Впрочем, и эти знания занесены снаружи. Внутри — другое. Физики и лирики (повара, дворники, буфетчицы, завхозы), их жёны, друзья, враги, любовницы, а также охрана, немая — с собаками, говорящая — в отделе кадров.
Выстроив себе декорацию, Проект впустил в нее настоящих людей, каждый из которых играет лишь свою роль — себя. Остальное — конфликты, диалоги, пьянки, допросы, сцены любви и драки — спровоцированы сюжетом, хотя его и нет. Есть расплывчатые правила игры: черного и белого не называть, «да» и «нет» не говорить, за пределы места и времени не высовываться и не ждать подсказки.
С этого, как я понимаю, всё началось. Но этим, в чем я убедился, ничего не кончилось. Проект подмял под себя замысел и эволюционировал в неожиданных для всех направлениях. Он стал иллюзорным городом, который захватывает и сносит разительно непохожие кварталы, попутно развиваясь вглубь, чтобы зарыться в подсознание. В сущности, это — голограмма эпохи, ибо в каждой части она отразилась целиком, но мы не можем — масштаб не тот — охватить ее одним глазом, из-за чего обречены ползти вдоль замочных скважин, подглядывая за сырой жизнью в ее скучных, страшных, нудных, экстатических и нецензурных проявлениях.

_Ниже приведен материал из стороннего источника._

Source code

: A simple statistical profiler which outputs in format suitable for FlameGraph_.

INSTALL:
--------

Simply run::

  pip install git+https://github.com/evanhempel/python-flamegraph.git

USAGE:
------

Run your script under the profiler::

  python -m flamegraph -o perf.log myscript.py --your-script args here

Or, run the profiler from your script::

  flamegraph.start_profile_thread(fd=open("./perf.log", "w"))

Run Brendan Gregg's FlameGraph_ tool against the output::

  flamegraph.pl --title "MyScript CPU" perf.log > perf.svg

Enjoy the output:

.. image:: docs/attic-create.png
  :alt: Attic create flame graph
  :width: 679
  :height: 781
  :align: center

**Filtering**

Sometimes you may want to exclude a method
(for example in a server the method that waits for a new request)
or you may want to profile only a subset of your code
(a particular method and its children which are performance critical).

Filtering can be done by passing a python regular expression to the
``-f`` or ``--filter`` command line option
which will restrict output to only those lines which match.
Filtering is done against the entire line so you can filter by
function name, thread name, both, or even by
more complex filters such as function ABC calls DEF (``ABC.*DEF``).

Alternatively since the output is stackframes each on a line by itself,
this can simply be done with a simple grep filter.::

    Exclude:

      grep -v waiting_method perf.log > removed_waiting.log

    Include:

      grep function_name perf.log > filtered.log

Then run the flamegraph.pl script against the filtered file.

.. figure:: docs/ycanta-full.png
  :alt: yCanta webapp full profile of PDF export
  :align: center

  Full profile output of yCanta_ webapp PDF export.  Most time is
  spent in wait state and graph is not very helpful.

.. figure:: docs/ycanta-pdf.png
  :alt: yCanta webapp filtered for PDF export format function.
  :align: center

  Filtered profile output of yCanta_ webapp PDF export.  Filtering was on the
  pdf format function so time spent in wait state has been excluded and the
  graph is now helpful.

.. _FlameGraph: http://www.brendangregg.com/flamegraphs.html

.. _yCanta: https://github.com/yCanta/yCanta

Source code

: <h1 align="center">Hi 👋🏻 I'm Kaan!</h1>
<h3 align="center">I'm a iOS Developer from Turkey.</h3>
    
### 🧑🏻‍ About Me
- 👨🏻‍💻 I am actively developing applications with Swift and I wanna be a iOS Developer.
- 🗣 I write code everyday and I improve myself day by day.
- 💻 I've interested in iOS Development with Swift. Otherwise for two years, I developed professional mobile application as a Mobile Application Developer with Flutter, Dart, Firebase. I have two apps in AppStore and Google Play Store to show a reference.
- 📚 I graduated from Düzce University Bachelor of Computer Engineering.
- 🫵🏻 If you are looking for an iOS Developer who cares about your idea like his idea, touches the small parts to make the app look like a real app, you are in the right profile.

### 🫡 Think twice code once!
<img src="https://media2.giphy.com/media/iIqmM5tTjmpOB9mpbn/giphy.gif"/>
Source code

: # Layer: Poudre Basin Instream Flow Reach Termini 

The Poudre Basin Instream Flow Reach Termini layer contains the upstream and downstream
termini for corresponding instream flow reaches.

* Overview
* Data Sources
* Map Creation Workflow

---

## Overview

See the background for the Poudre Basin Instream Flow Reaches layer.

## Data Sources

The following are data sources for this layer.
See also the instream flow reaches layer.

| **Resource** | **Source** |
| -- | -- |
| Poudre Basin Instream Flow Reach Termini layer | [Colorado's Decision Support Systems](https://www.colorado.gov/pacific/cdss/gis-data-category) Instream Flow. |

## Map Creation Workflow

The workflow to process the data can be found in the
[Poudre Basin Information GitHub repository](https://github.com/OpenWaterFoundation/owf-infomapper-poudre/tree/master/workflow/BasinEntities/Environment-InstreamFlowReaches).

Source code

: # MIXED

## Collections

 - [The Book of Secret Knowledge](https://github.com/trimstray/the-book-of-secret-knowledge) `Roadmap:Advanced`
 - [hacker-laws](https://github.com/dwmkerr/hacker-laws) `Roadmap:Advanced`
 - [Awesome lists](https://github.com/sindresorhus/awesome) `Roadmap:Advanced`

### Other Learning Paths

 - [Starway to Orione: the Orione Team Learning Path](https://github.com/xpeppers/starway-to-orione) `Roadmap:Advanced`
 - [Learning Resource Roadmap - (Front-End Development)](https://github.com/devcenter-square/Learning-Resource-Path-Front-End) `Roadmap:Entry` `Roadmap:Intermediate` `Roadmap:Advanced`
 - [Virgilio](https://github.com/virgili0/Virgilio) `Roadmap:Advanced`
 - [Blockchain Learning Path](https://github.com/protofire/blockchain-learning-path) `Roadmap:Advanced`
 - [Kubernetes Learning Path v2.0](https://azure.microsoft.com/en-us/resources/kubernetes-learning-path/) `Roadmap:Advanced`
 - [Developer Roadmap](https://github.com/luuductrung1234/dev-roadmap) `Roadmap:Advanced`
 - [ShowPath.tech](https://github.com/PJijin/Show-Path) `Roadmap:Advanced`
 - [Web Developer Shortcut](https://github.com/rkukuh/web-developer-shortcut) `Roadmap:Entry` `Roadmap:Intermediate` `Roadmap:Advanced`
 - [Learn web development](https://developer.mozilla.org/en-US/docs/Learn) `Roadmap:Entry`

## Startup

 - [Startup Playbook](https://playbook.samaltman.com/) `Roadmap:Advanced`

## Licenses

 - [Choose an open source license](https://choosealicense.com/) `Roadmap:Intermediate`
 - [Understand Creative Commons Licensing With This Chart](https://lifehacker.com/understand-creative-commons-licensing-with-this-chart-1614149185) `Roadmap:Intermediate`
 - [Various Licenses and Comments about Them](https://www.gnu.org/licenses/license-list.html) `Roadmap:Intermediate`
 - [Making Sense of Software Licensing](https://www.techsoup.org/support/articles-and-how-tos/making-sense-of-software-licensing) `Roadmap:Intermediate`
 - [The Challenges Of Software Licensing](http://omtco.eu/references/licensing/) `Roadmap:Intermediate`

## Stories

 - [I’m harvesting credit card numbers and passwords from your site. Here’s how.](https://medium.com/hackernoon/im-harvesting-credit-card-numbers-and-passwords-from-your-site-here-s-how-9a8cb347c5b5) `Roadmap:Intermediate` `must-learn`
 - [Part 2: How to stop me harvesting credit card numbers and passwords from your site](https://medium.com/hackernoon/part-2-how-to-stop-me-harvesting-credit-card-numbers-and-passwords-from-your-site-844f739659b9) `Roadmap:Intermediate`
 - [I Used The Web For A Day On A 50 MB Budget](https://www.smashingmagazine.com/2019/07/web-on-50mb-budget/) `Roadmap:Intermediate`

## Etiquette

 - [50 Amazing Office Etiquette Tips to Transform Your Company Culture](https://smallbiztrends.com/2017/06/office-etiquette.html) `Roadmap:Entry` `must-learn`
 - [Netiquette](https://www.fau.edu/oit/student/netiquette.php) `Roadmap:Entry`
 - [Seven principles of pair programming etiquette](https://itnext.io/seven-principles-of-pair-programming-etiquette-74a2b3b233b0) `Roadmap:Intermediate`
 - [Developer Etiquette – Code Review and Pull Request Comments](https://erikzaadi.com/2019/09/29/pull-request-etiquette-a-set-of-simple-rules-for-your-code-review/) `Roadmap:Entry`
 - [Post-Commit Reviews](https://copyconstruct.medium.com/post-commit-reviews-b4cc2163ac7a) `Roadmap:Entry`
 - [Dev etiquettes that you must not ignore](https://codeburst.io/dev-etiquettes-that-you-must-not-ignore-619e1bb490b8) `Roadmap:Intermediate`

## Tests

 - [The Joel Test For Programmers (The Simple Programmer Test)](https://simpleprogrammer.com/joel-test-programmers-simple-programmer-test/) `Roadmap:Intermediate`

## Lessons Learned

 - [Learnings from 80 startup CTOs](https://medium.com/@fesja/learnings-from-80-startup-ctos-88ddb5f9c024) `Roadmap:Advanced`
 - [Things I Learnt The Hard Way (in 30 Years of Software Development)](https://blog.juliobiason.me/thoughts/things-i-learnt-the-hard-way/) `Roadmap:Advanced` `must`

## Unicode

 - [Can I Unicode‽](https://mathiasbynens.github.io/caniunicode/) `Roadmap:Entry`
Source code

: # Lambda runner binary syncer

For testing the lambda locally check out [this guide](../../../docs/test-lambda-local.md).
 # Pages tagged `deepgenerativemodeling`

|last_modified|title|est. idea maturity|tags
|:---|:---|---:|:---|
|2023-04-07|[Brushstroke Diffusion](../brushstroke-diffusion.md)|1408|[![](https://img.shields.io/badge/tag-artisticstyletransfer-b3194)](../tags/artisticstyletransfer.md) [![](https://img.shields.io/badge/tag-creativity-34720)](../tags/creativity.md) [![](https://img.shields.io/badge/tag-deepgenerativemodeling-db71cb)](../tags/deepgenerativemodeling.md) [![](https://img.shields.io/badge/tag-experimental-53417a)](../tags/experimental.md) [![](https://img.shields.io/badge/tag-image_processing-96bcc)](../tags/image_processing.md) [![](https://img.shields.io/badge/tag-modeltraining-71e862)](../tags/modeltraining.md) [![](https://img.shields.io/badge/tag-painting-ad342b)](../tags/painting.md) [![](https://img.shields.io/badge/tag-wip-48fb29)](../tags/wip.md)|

Это не значит, что на экране нет ничего связного, но это значит, что связность возникает в сознании зрителя, как бы этому ни противился сам Проект. Не хаос и не порядок, а жизнь, такая, какой она только и может быть в «сумеречной зоне».
Зыбкая, но убедительная действительность, одновременно подлинная и вымышленная. Она соткана памятью, искажена забвением и сочится жизненной правдой, придающей всему экзальтированный и навязчивый привкус подлинности. Я видел на экране десятки людей, носящих чужие имена и примеряющих чужие судьбы. Каждый без исключения выглядел на экране так естественно, как и не снилось профессиональным актерам. Но что же все-таки происходит на экране?